LietoColle pubblica “Bataclan”, ultimo lavoro del poeta e scrittore calabrese dedicato alla tragedia di Parigi 

di Eugenio NASTASI

 PRESERRE (CZ) – 29 MARZO 2016 – Probabilmente l’occasione di questo lavoro di Bonifacio Vincenzi, Bataclan, Lietocolle, 2016, occasione tragica nella sua efferata evenienza, vuole rispondere in definitiva al paradosso di dare all’esistere la dote dell’essere: l’eternità. Con mano delicata e con tocchi leggeri, il nostro delinea un organigramma di versi con la voglia di carpire l’invisibile che rimane dopo la tragedia del Bataclan come per risorgere dall’annullamento.

 I versi, nelle parti che compongono il poemetto, paiono le pennellate o, se si vuole, i tocchi di un pianoforte che sfidano il tempo, la realtà delle cose, per proporre, spes contra spem, l’amare invisibile che rimane di tanti giovani uccisi dalla irragionevole follia dell’uomo a noi contemporaneo e sembra che Vincenzi si rifaccia a Quasimodo che scriveva: “Sei ancora quello della pietra e della fionda, uomo del mio tempo” da “Giorno dopo giorno” 1946. Non ci resta che amare l’invisibile per se stesso, al di là del desiderio e del sogno, come puro amore, da che a tragedia compiuta, l’unico tentativo, pare dirci il poeta, è tentare il possesso dell’invisibile come capitolazione dell’uomo e come sacrificio di tanta giovinezza.

 “Sei nell’ombra della pioggia che ti bagna…” pag.44 e il desiderio di possesso s’articola come ansia di morte, un’irrealtà segue all’altra; ugualmente lontana dall’origine e dalla fine, la costatazione del susseguirsi del misfatto è talmente fuori da ogni razionalità da sfociare nel vuoto cerchio dei sentimenti come una condanna.

bataclan

Il tono narrativo o descrittivo non deve trarre in inganno: la poesia di Bonifacio Vincenzi vuol pagarlo caro quest’assurdo, non si rassegna a mettere le ali se prima non ha scavato come una talpa nel vivo e nel duro del reale, un realismo piuttosto voluto per l’immedesimazione del Nostro di fronte al “sacrificio di tanta carne battezzata” come scriveva l’indimenticabile Renato Serra al fronte della prima Grande Guerra.

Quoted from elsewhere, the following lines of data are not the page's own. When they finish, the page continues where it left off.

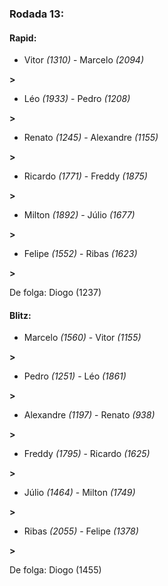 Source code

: ### Rodada 13:

#### Rapid:

* Vitor *(1310)*     -     Marcelo *(2094)*

 **>** 
* Léo *(1933)*     -     Pedro *(1208)*

 **>** 
* Renato *(1245)*     -     Alexandre *(1155)*

 **>** 
* Ricardo *(1771)*     -     Freddy *(1875)*

 **>** 
* Milton *(1892)*     -     Júlio *(1677)*

 **>** 
* Felipe *(1552)*     -     Ribas *(1623)*

 **>** 

De folga: Diogo (1237)

#### Blitz:

* Marcelo *(1560)*     -     Vitor *(1155)*

 **>** 
* Pedro *(1251)*     -     Léo *(1861)*

 **>** 
* Alexandre *(1197)*     -     Renato *(938)*

 **>** 
* Freddy *(1795)*     -     Ricardo *(1625)*

 **>** 
* Júlio *(1464)*     -     Milton *(1749)*

 **>** 
* Ribas *(2055)*     -     Felipe *(1378)*

 **>** 

De folga: Diogo (1455)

 Pur nella loro semplicità mi viene da dire che siffatta poesia ha una spina dorsale e testimonia l’ansia di un autore in divenire. Con questa testimonianza Vincenzi tenta di formularsi in protesta civile contro “la fretta del tempo”, contro la consumazione della storia contemporanea che lascia convivere amore e violenza come uno schiaffo alla vita, come rifiuto della pietà e della gentilezza dell’uomo nato con altro, ben più nobile destino.

 “Siamo ciò che la vita ci consente di essere…un freno di ansia vissuta” scrive alla fine l’autore, come a interpretare vitalmente, per una volta ancora di tanti giovani che non ci sono più, il loro affacciarsi allo sguardo.